McDonald’s are at the forefront of all that is wrong with consumer capitalism, from using ex-rainforest land to raise cattle to the targetting of children with advertising, from their wasteful over-packaging to their vicious anti-union stance and underpaying of workers, from their unhealthy and unsustainably produced foodstuffs to their corporate colonial effect on non-American cultures.

The campaign against McDonald’s and the wider anti-corporatism campaign is criticised for being ‘emotive’ and ‘not reasoned’. But all politics, - and, indeed, all reasoning when you think about it – is actually based on emotional drives rationalised out. The most rational political debater has an attachment to their cause that is emotionally based. If this were not so, all good debaters would agree on everything.

The lack of leadership or a focussed simple single issue goal is also confusing to people who are used to conventional politics. But anarchy is not conventional politics. And so its methods are also unconventional.

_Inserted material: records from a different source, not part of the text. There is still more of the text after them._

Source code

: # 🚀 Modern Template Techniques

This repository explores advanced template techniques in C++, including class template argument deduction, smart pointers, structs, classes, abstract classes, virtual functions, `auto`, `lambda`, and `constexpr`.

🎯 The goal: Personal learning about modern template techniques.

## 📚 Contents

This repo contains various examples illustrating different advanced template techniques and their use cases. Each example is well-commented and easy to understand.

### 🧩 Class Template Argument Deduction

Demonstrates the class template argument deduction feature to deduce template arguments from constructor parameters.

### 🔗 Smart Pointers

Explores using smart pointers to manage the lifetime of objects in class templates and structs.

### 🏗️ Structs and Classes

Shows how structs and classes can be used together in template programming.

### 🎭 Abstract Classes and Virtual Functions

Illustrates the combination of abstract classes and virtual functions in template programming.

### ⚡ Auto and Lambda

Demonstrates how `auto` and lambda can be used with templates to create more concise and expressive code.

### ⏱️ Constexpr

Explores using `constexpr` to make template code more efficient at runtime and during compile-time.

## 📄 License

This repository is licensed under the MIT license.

It was a lesson I learned on the tree protests in the mid 90s. ‘Strategic planning' at these sites was haphazard, disjointed, but nonetheless imaginative, committed and very effective. Anarchy requires self-motivation, and resources of imagination to see beyond the narrow set of choices that capitalism gives us. The Newbury campaign was perhaps the best example of real anarchy in action that Britain has seen in my lifetime.

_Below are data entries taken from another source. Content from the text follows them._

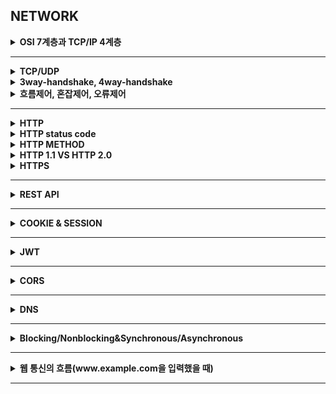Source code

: ## NETWORK


<details>
    <summary><b>OSI 7계층과 TCP/IP 4계층</b></summary>

## 정리
### OSI 7 계층
- 계층별로 나눔으로써 단계를 통해 통신을 파악하고 오류가 생길 경우 해당 계층만 수정하면 되는 장점이 존재한다.
#### 애플리케이션 계층
- 사용자와 직접 상호작용하는 응용 프로그램들이 포함된 계층
#### 프레젠테이션 계층
- 데이터의 형식을 정의하는 계층
#### 세션 계층
- 컴퓨터끼리 통신을 하기 위해 세션을 만드는 계층
#### 트랜스포트 계층
- 최종 수신 프로세스로 데이터의 전송을 담당하는 계층
#### 네트워크 계층
- 패킷의 전송을 담당하는 계층
#### 링크 계층
- 데이터의 물리적인 전송과 에러 검충, 흐름 제어를 담당하는 계층
#### 물리 계층
- 데이터를 전기 신호로 바꿔주는 계층
### TCP/IP
- 실제 인터넷 통신에 사용되는 실용적인 모델
## 참조
- https://mangkyu.tistory.com/91
</details>

---

<details>
    <summary><b>TCP/UDP</b></summary>

## 정리
| 특징       | TCP                        | UDP                  |
|----------|----------------------------|----------------------|
| 연결 방식    | 연결형 서비스(3-way handshaking) | 비연결형 서비스             |
| 패킷 교환 방식 | 가상 회선 방식                   | 데이터그램 방식             |
| 전송 순서    | 전송 순서 보장                   | 전송 순서 보장 X           |
| 수신 여부 확인 | 수신 여부 확인                   | 수신 여부 확인 X           |
| 통신 방식    | 1:1 통신                     | 1:1 OR 1:N OR N:N 통신 |
| 신뢰성      | 높다                         | 낮다                   |
| 속도       | 느리다                        | 빠르다                  |
## 참조
</details>

<details>
    <summary><b>3way-handshake, 4way-handshake</b></summary>

## 정리
### 3way-handshake
- TCP 통신을 이용하여 데이터를 전송하기 위해 네트워크 연결을 설정하는 과정
- 양쪽 데이터 모두 데이터를 전송할 준비가 되었다는 것을 보장하고, 실제로 데이터 전달이 시작하기 전에 한쪽이 다른 쪽이 준비됐다는 것을 알수 있다록 한다.
#### 연결 과정 (Client A, Server B)
1. A -> B: SYN
2. B -> A: SYN + ACK
3. A -> B: SYN
- TCP 헤더에 Control Bit 이 존재한다.
  - 각각의 bit 은 `URG`, `ACK`, `PSH`, `RST`, `SYN`, `FIN` 의미를 가진다.
- 2-way 로 부족한 이유는?
  - TCP 는 양방향성이기 때문에 서버에서도 클라이언트에게 존재를 알리고 패킷을 보낼 수 있다는 신호를 보내야 한다.
- 초기 Sequence Number 를 난수로 하는 이유는?
  - 커넥션을 맺을 때 사용하는 포트는 유한하기 때문에 재사용될 수 있다.
  - 서버 측에서 패킷의 SYN 을 보고 패킷을 구분하는데 순차적인 숫자라면 이전의 커넥션으로부터 오는 패킷으로 인식할 수 있다.
### 4way-handshake
- TCP 의 연결을 해제하는 과정
#### 연결 해제 과정(Client A, Server B)
1. A -> B: Fin
2. B -> A: ACK
3. B -> A: Fin
4. A -> B: ACK
  - 바로 연결 해제를 하지 않고 잠시 기다린다.
  - 서버 측에서 오류 때문에 ACK 를 받지 못할 경우 재전송을 위해서
- 왜 4단계일까?
  - 클라이언트가 데이터 전송을 마쳤다고 해도 서버에서는 아직 보낼 데이터가 남아있을 수도 있기 때문에 일단 Fin 에 대한 Ack 만 보내고, 데이터를 모두 전송한 후에 자신도 Fin 메시지를 보내기 때문이다.
## 참조
</details>

<details>
    <summary><b>흐름제어, 혼잡제어, 오류제어</b></summary>

## 정리
### 흐름 제어
- 송신 측과 수신 측 사이의 데이터 처리 속도 차이를 제어하기 위한 기법
- 송신 측의 데이터 처리 속도를 조절하여 수신자의 버퍼 오버플로우를 방지한다.
- 슬라이딩 윈도우 사용
### 혼잡 제어
- 네트워크 혼잡을 피하기 위해 송신측에서 보내는 데이터의 전송 속도를 제어하는 것
### 오류 제어
- 프레임이 손상되었거나 손실되었을 경우, 재전송을 통해 오류 복수
- 방법
  1. Stop-and-Wait
     - 수신 측에서 ACK 또는 NAK 을 보낸다.
     - 수신 측에서 받지 못한 경우 NAK 을 보내고 송신 측은 해당 데이터를 재전송한다.
     - 만약 분실된 경우 타임아웃을 체크하여 데이터를 재전송한다.
  2. Go-Back-N
     - 손상되거나 분실된 경우 확인된 마지막 프레임 이후로 모든 프레임 재전송
  3. Selective-Repeat
     - 손실된 프레임만 재전송
     - 별도의 재정렬을 수행
## 참조

</details>

---

<details>
    <summary><b>HTTP</b></summary>

## 정리
### HTTP
- HyperText Transfer Protocol 의 약자로 웹 상에서 클라이언트와 서버 간에 요청/응답으로 정보를 주고 받을 수 있는 프로토콜
#### 특징
- 주로 HTML 문서를 주고 받는다.
- TCP 와 UDP 를 사용하며 80 포트를 사용한다.
  - TCP 사용 -> HTTP/1, HTTP/2
  - UDP 사용 -> HTTP/3
- 비연결 지향: 클라이언트와 서버가 요청을 주고 받으면 바로 연결이 끊긴다.
- 무상태: 연결을 끊는 순간 통신이 종료되고 상태 정보를 유지하지 않는다.
## 참조

</details>

<details>
    <summary><b>HTTP status code</b></summary>

## 정리
### HTTP status code
- 2xx: 요청 성공
- 3xx: redirection
- 4xx: client error
- 5xx: server error
## 참조

</details>

<details>
    <summary><b>HTTP METHOD</b></summary>

## 정리
### HTTP Method
- POST: 리소스 생성 및 요청된 데이터 처리
- GET: 리소스 조회
- PUT: 리소스 대체 없을 시 생성
- PATCH: 리소스 수정
- DELETE: 리소스 삭제
### 멱등성
- 메서드를 여러 번 요청해도 결과가 같은 경우
- GET, PUT, DELETE 가 해당된다.
## 참조

</details>

<details>
    <summary><b>HTTP 1.1 VS HTTP 2.0</b></summary>

## 정리
#### 버전 별 특징
- HTTP/1
    - 커넥션당 하나의 요청을 처리
    - 응답을 받아야만 다음 작업 처리
- HTTP/1.1
    - 커넥션당 하나의 요청을 처리
    - 파이프라이닝: 응답을 기다리지 않고 여러 개의 요청을 연속적으로 보낸다.
    - 커넥션 유지: Connection Keep-Alive 기능을 이용해 커넥션을 일정기간 동안 유지하는 기술이 존재한다.
    - 연관된 파일이 많을 경우 응답 속도가 느려진다.
- HTTP/2
    - 커넥션당 여러 개의 요청을 보냄(stream)
    - 리소스간의 의존관계를 확인해 우선순위를 판별해 응답한다.
    - Server Push: 서버는 클라이언트 요청에 대해 요청하지 않은 리소스도 보낼 수 있다.
## 참조

</details>

<details>
    <summary><b>HTTPS</b></summary>

## 정리
### HTTPS
- HyperText Transfer Protocol over Secure Socket Layer
- HTTP 의 보안이 강화된 버전의 프로토콜
#### 특징
- 443 포트 사용
- SSL, TLS(SSL 최신 버전)을 이용해 암호화
- 전송 계층과 응용 계층 사이에서 암호화된다.
- body 부분만 암호화한다.
- 장점
  - 네트워크 상에서 열람, 수정이 불가능하므로 안전하다.
- 단점
  - 암호화하는 추가 비용이 발생한다.
  - 인터넷 연결이 끊긴 경우 재인증 시간이 소요된다.
#### HTTPS 원리
- 공개키 + 대칭키 혼합 방식
1. A 에서 B 로 접속 요청
2. B 에서 A 로 공개키 전달
3. A 는 자신의 대칭키를 공개키로 암호화해서 B에게 전달
4. B 는 개인키로 복호화하여 A 의 대칭키를 얻음
5. 얻은 대칭키를 통해 암복호화
## 참조

</details>

---

<details>
    <summary><b>REST API</b></summary>

## 정리
### REST 란?
- Representational State Transfer 의 약자로 자원을 기반으로 설계하는 개발 아키텍처이다.
- URI 에 `자원`을 명시하고 `메서드`를 통해 자원에 대한 행동을 지정하며, 이에 대한 응답으로 자원의 `형태`를 지정할 수 있다.
### 구성요소
- Resource
  - 서버는 식별 가능한 ID 를 가지는 자원을 가지고 있다.
  - 클라이언트는 식별 가능한 ID 로 자원에 대한 요청을 보낼 수 있다.
  - 이는 URI 에 해당한다.
- Method
  - 서버에 요청을 보내기 위한 방식이다.
  - GET, POST, PUT, PATCH, DELETE 가 있다.
- Representation
  - 클라이언트와 서버가 데이터를 주고받는 형태를 의미한다.
  - JSON, XML, TEXT, RSS 등이 있다.
### 특징
- Uniform interface
  - 자원에 대한 요청 방식이 통일되고 일관된 형태를 의미한다.
  - 클라이언트의 플랫폼, 언어, 기술과 관계없이 일정한 형태를 가진다.
  - HTTP 를 사용하는 모든 플랫폼에서 사용가능하게 한다.
- Stateless
  - 각각의 요청을 별개의 것으로 인식하고 처리해야 한다.
  - 작업을 위한 상태정보를 저장 및 관리하지 않는다.
  - 서비스의 자유도가 높아지고, 서비스에서 불필요한 정보를 관리하지 않아 구현이 단순해진다.
- Cacheable
  - HTTP 프로토콜 표준에서 사용되는 Last-Modified Tag 또는 E-Tag 를 이용하여 캐싱을 구현할 수 있다.
- Client-Server Architecture
  - 서버는 API 를 제공하며, 클라이언트는 사용자 인증, Context 등을 직접 관리하는 등 역할을 확실히 구분하여 서로의 의존성을 줄인다.
- Self-Descriptiveness
  - Rest API 는 요청 메시지만 보고도 이를 쉽게 이해하도록 자체 표현 구조로 되어 있다.
- Layered System
  - Rest API 의 서버는 다중 계층으로 구성될 수 있다.
### 규칙
- URI 는 명사를 사용한다.
- 슬래시를 통해 계층 관계를 표현한다.
- URI 의 마지막에는 슬래시를 붙이지 않는다.
- URI 는 소문자로만 구성한다.
- 가독성을 위해 하이픈을 사용할 수 있다.
### 장단점
- 장점
  - HTTP 표준을 활용할 수 있다.
- 단점
  - 구현 브라우저에는 호환되지 않는 경우가 있다.
## 참조
- https://mangkyu.tistory.com/46
</details>

---

<details>
    <summary><b>COOKIE & SESSION</b></summary>

## 정리
### 쿠키와 세션의 필요성
- HTTP 의 Stateless 와 Connectionless 특징으로 각 요청 간 의존관계가 없다.
- 이 때문에 클라이언트는 요청마다 인증이 필요할 수 있다.
- 이를 방지하기 위해 쿠키와 세션으로 인증을 구현한다.
### COOKIE
- 웹 브라우저에 보관하는 데이터
- key-value 형태로 저장
#### 동작 방식
1. 웹 브라우저가 서버에 요청
2. 상태를 유지하고 싶은 값을 쿠키로 생성
3. HTTP 헤더에 담아 클라이언트에 응답
4. 이후 클라이언트는 헤더에 쿠키 값을 포함하여 요청
#### 쿠키 인증의 문제점
- 값을 그대로 내보이기 때문에 보안에 취약하다.
- 많은 양의 데이터를 담지 못한다.
### SESSION
- 서버에 저장되는 클라이언트의 상태 데이터
- 서버에서는 클라이언트를 구분하기 위해 고유 ID 를 할당한다.
#### 동작 방식
1. 클라이언트가 서버에 요청
2. 서버가 클라이언트에 ID 부여
3. 서버가 쿠키에 ID 를 포함해서 전송
4. 클라이언트는 웹브라우저를 닫기까지 요청에 ID 가 담겨있는 쿠기를 헤더에 넣어 전송
#### 쿠키에 비해 좋은 점
- 세션은 비교적 보완성이 좋다.
- 서버 사양에 따라 용량이 충분하다.
#### 세션 방식 문제점
- 사용자가 늘어날 수록 부하가 커짐
- 확장하기 힘듬. 서버를 확장하기 위한 비용이 크거나 세션 저장소를 분산시킬 경우 처리가 번거롭다.
## 참조
- https://mangkyu.tistory.com/55
- https://steady-coding.tistory.com/506
- https://velog.io/@jsj3282/%EC%BF%A0%ED%82%A4%EC%99%80-%EC%84%B8%EC%85%98%EC%9D%98-%EC%9E%A5%EB%8B%A8%EC%A0%90
</details>

---

<details>
    <summary><b>JWT</b></summary>

## 정리
### JWT
- Json Web Token 으로, Json 포맷을 이용하여 사용자에 대한 속성을 저장하는 Claim 기반의 Web Token 이다.
> Claim 이란 Json 에 있는 속성을 의미한다. 인증의 경우에는 비밀번호나 아이디라고 볼 수 있다.
### 구조
- Header, Payload, Signature 로 구성된다.
- 각 부분은 Json 형태로 되어 있으며, Base64 URL 로 인코딩되어 있다.
> Base64 URL: 이진 데이터를 문자 코드에 영향을 받지 않는 ASCII 영역의 문자들로 바꾸는 인코딩 방식으로 특히 URL 에 사용될 수 있는 `+`, `/` 값들을 `-`, `_` 로 바꾸어 웹으로 전송할 때 안전하다.
- 각 부분은 `.`으로 구분된다.
- Header: 토큰의 타입을 지정하고, Signature 를 해싱하기 위한 알고리즘 방식을 지정한다.
- Payload: 토큰에서 사용할 정보의 조각들인 클레임이 담겨있다.
- Signature: 토큰을 인코딩하거나 유효성 검증을 할 때 사용하는 암호화 코드이다.
### 토큰 기반 인증은 왜 필요할까?
- 기존 세션 방식으로는 사용자가 늘어날 수록 서버의 부담이 커진다.
- 토큰을 통해 인증할 경우 상태를 유지하지 않으므로 확장성에 부담이 적어진다.
### 장단점
- 장점
  - 서버 확장이 용이하다.
  - 쿠키로 전달하지 않으므로 보안이 우수하다.
  - 선택적인 퀀한 허용이 가능하다.
- 단점
  - 토큰 자체에 정보를 담고 있으므로 이 때문에 보안이 취약해질 수 있다. 이를 위해 유효 시간을 짧게 가져야 한다.
  - 토큰이 한번 만들어지면 임의로 삭제나 제어가 불가능하다.
### Refresh Token
#### 왜 사용할까?
- 토큰 자체가 탈취될 경우 안에 담긴 정보를 볼 수 있다.
- 이를 방지하기 위해 유효시간을 짧게 가져간다.
- 하지만, 유효시간을 짧게 할 경우 인증을 자주 해야하는 단점이 생겼다.
- 이를 방지하기 위해 Refresh Token 이 사용되었다.
#### 개념
- 기존 토큰을 Access Token 이라고 하고, 이는 유효 시간을 굉장히 짧게 가져간다. 또한 사용자 확인의 용도로 사용된다.
- 반면 Refresh Token 은 유효 시간을 길게 가져가고, 재발급을 위한 용도로 사용된다.
#### 재발급 과정
1. 로그인 시 Access Token 과 Refresh Token 모두 발급한다.
   - 서버에는 Refresh Token 만 저장하고, 클라이언트에 Access Token 과 Refresh Token 을 보낸다.
2. 사용자 인증이 필요한 경우 토큰을 검사한다.
   1. Access Token 과 Refresh Token 모두 만료된 경우
      - 재로그인
   2. Access Token 은 유효, Refresh Token 은 만료된 경우
      - Access Token 을 검증하여 Refresh Token 재발급
   3. Access Token 은 만료, Refresh Token 은 유효한 경우
      - Refresh Token 을 검증하여 Access Token 재발급
   4. Access Token 과 Refresh Token 모두 유효한 경우
      - 정상 처리
3. 로그아웃 시 Access Token 과 Refresh Token 을 모두 만료시킨다.
## 참조
- https://mangkyu.tistory.com/55
- https://inpa.tistory.com/entry/WEB-%F0%9F%93%9A-Access-Token-Refresh-Token-%EC%9B%90%EB%A6%AC-feat-JWT
</details>

---

<details>
    <summary><b>CORS</b></summary>

## 정리
### CORS
- 도메인이 다른 사이트가 자원에 대해 접근할 수 있는 권한을 부여하는 체제이다.
### 출처란
- Protocol + Host + Port 를 출처라 한다.
- https://www.google.com:443
### 동작 방식
#### 단순 요청
- GET, HEAD, POST 요청만 가능
- Accept, Accept-Language, Content-Language 헤더만 변경
- Content-Type 이 application/x-www-form-urlencoded, multipart/form-data, text/plain 이 중 하나인 것
- 통신 과정
1. 서버로 요청
2. 서버의 응답으로 온 Access-Control-Request-Headers 값과 브라우저가 요청한 Origin 을 비교하여 유효한 요청이면 리소스 응답
    - 만약 유효하지 않다면 브라우저가 이를 막고 에러를 발생시킨다.
#### preflight 요청
- 요청 헤더 목록
  - Origin
  - Access-Control-Request-Method
    - 실제 요청에서 어떤 메서드를 사용할 것인지
  - Access-Control-Request-Headers
    - 실제 요청에서 어떤 header 를 사용할 것인지
- 응답 헤더 목록
- Access-Control-Allow-Origin
  - 브라우저가 해당 origin 이 자원에 접근할 수 있도록 허용
  - `*` 은 모든 origin 허용
- Access-Control-Expose-Headers
  - 브라우저가 액세스할 수 있는 서버 화이트리스트 헤더를 허용
- Access-Control-Max-Age
  - 얼마나 오랫동안 preflight 요청이 캐싱 될 수 있는지
- Access-Control-Allow-Credentials
  - 요청에 대한 응답이 노출될 수 있는지
  - preflight 요청에 대한 응답의 일부로 사용되는 경우 실제 자격 증명을 사용하여 실제 요청을 수행할 수 있는지 확인
- Access-Control-Allow-Methods
  - preflight 요청에 대한 대한 응답으로 허용되는 메서드들
- Access-Control-Allow-Headers
  - preflight 요청에 대한 대한 응답으로 실제 요청 시 사용할 수 있는 HTTP 헤더를 나타냄
- 통신 과정
1. Origin 헤더에 현재 요청하는 origin 과 Access-Control-Request-Method 헤더에 요청하는 HTTP 메서드, Access-Control-Request-Headers 요청 시 사용할 헤더를 담아 OPTIONS 메서드로 서버에 요청
2. 브라우저는 서버의 응답을 받아 헤더를 살펴보고 유효한 요청인지 확인
   - 만약 유효하지 않다면 요청은 중단되고 에러 발생
   - 만약 유효하다면 원래 보내려던 요청 전송
### SOP
- Same-Origin policy
- 다른 출처에 의한 자원 접근을 막는 정책
## 참조

</details>

---

<details>
    <summary><b>DNS</b></summary>

## 정리
### DNS
- IP 주소를 도메인 이름으로 바꿔주는 서버 또는 시스템
- 512 bytes 가 넘어가지 않는 패킷만 전송 가능
- DNS 는 계층적으로 관리한다.
### DNS 종류
- 권한이 없는 네임 서버
  - Recursive DNS
    - IP 주소를 캐싱해놓는 서버
    - ISP, 구글 DNS 등등
- 권한이 있는 네임 서버
  - Root DNS
    - ICANN 이 직접 관리하는 서버로, TLD DNS 서버의 IP 주소들을 저장해두고 안내하는 역할 수행
  - TLD DNS
    - 도메인 등록 기관이 관리하는 서버, Authoritative DNS 를 안내하는 역할 수행
  - Authoritative DNS
    - 실제 개인 도메인의 IP 주소가 관리되는 서버
#### UDP 를 사용하는 이유가 뭘까?
- 빠른 속도
  - 연결 설정 비용이 없기 때문에
- 패킷 사이즈가 작기 때문에 패킷 유실이 적다.
- 연결 상태를 유지할 필요가 없다.
### 질의 메시지
- Query Name String 
  - 요청하고자 하는 도메인 이름
  - www.naver.com
- Type
  - 질의의 데이터 타입
  - 응답 정보의 내용이 달라진다.
  - A
- Class
  - 질의의 클래스
  - IN (현재는 인터넷만 사용)
### 동작 과정
1. 브라우저에 도메인 네임을 입력하면, ISP (Recursive DNS)에서 도메인 주소에 해당하는 IP 주로를 요청한다.
2. 만약 캐시 데이터가 있으면 바로 반환하고 아니면 Root DNS 에게 어디로 가야하는지 요청한다.
3. Root DNS 는 TLD DNS 주소로 안내한다.
4. ISP 는 TLD DNS 에게 어디로 가야하는지 요청한다.
5. TLD DNS 는 Authorize DNS 주소로 안내한다.
6. ISP 는 Authorize DNS 의 주소를 캐시로 기억하고 이를 브라우저에게 안내한다.
## 참조

</details>

---

<details>
    <summary><b>Blocking/Nonblocking&Synchronous/Asynchronous</b></summary>

## 정리
### Blocking/Nonblocking
- 다른 주체가 작업할 때 자신의 제어권이 있는지 없는지 구분
#### Blocking
- 함수를 호출하면 제어권을 넘기는 방식
- 호출된 함수가 종료될 때까지 작업을 기다린다.
#### Nonblocking
- 호출된 함수의 작업이 끝나지 않아도 제어권을 건내주는 방식
- 호출된 함수가 종료될 때까지 기다리지 않고 작업을 진행한다.
### Synchronous/Asynchronous
- 호출된 함수의 작업 완료를 따져 작업을 시작하는지 구분
#### Synchronous
- 호출된 함수의 작업이 완료되면 호출한 함수 마저 실행
#### Asynchronous
- 호출된 함수의 작업이 완료되지 않더라도 호출한 함수 마저 실행
- 작업 완료를 기다리지 않는다.
## 참조
- https://steady-coding.tistory.com/531
</details>

---

<details>
    <summary><b>웹 통신의 흐름(www.example.com을 입력했을 때)</b></summary>

## 정리
1. 사용자가 브라우저에 URL 입력
2. 브라우저는 URL 에 대응하는 IP 를 캐시에서 확인한다.
3. 없으면 라우터, ISP 캐시를 확인하고 모두 없으면 DNS 를 통해 IP 주소를 찾는다.
4. TCP 연결, 3 way handshaking
5. HTTP 요청 전송
6. 서버는 HTTP 응답 메시지 생성
7. 브라우저는 서버로부터 받은 응답 메시지를 출력하여 사용자가 볼 수 있도록 한다.
## 참조

</details>

---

When big campaigns happen far away in places like, say, Amazon forests or Seattle, we see the wider issues and the fact that same thing can motivate some to wave placards and others to smash windows. But when they happen closer to home - especially in places we know – many people find their clear vision is somehow blurred, and get bogged down in the minutiae and trivia.

A discussion document that circulated the internet after last June’s trashing of London’s financial district said "They ask 'what about discussion, debate, reasoning?' What do they think we do the other 364 days of the year? What do they think brought us here?"

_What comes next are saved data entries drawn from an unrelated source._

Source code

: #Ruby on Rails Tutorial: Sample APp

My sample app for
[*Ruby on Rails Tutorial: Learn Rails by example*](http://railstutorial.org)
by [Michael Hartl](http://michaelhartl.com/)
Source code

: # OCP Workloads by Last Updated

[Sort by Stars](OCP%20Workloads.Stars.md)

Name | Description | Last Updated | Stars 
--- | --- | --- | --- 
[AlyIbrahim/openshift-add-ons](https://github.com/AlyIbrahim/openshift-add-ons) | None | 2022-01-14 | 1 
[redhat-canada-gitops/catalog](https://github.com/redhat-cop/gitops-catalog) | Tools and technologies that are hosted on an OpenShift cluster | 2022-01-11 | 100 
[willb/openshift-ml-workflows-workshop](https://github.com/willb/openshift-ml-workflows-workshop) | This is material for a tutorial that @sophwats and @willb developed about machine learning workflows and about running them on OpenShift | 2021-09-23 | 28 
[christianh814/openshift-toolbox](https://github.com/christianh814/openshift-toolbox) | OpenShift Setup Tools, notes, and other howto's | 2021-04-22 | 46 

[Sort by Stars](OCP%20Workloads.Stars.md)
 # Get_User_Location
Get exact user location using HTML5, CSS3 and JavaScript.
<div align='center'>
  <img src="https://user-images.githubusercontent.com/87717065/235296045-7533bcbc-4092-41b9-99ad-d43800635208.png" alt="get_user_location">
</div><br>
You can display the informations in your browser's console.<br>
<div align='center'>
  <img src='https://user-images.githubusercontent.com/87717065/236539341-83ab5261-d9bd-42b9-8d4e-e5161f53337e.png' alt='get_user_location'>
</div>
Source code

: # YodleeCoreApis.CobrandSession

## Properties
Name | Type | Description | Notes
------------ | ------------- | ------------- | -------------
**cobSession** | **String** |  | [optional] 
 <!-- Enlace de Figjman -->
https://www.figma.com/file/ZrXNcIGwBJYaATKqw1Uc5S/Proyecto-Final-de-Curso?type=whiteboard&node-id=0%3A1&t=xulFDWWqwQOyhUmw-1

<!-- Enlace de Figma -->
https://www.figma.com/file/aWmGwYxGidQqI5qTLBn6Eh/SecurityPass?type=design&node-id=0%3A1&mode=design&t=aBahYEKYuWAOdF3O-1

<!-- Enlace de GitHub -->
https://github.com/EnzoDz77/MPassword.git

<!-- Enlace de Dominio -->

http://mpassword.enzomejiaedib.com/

What was going on yesterday was not driven by 'anti-politics', but by a different politics to what we're used to. People are not stupid. They are imaginative enough to know there are other options available than the slightly different brands of freemarket consumer-capitalism that we're offered. That's why, as well as the anarchist actions in dozens of cities around the world, yesterday also saw communists marching in Poland and Russia, and fascists marching in Germany and France, all of them at odds with the idea that capitalism is self-evidently right.

There are those who point to Soviet Communism as the singular alternative to capitalism and note its failure. But capitalism has had several centuries to prove itself right. It too has failed. We may have comfier sofas and more gadgets, but we have more stress and we are more miserable because of it.

In every country the rich are getting richer and the poor are getting poorer. Globally, the rich nations are getting richer while the poor ones are getting poorer. It should not surprise us that - despite the promise of jam tomorrow from those getting richer - the poor and disenfranchised see a connection between these two trends and declare it an injustice. Discontentedness, when pressurised and marginalized, becomes active opposition.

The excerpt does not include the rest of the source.